**DIRECTIONS**
Print the data verbatim. Leave every image out.
=== TASK MATERIAL ===
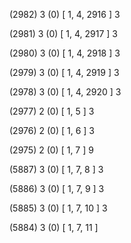 (2982) 3 (0) [ 1, 4, 2916 ] 3 


(2981) 3 (0) [ 1, 4, 2917 ] 3 


(2980) 3 (0) [ 1, 4, 2918 ] 3 


(2979) 3 (0) [ 1, 4, 2919 ] 3 


(2978) 3 (0) [ 1, 4, 2920 ] 3 


(2977) 2 (0) [ 1, 5 ] 3 


(2976) 2 (0) [ 1, 6 ] 3 


(2975) 2 (0) [ 1, 7 ] 9 


(5887) 3 (0) [ 1, 7, 8 ] 3 


(5886) 3 (0) [ 1, 7, 9 ] 3 


(5885) 3 (0) [ 1, 7, 10 ] 3 


(5884) 3 (0) [ 1, 7, 11 ]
===
**EXERCISE RESULT**
 (2982) 3 (0) [ 1, 4, 2916 ] 3 


(2981) 3 (0) [ 1, 4, 2917 ] 3 


(2980) 3 (0) [ 1, 4, 2918 ] 3 


(2979) 3 (0) [ 1, 4, 2919 ] 3 


(2978) 3 (0) [ 1, 4, 2920 ] 3 


(2977) 2 (0) [ 1, 5 ] 3 


(2976) 2 (0) [ 1, 6 ] 3 


(2975) 2 (0) [ 1, 7 ] 9 


(5887) 3 (0) [ 1, 7, 8 ] 3 


(5886) 3 (0) [ 1, 7, 9 ] 3 


(5885) 3 (0) [ 1, 7, 10 ] 3 


(5884) 3 (0) [ 1, 7, 11 ]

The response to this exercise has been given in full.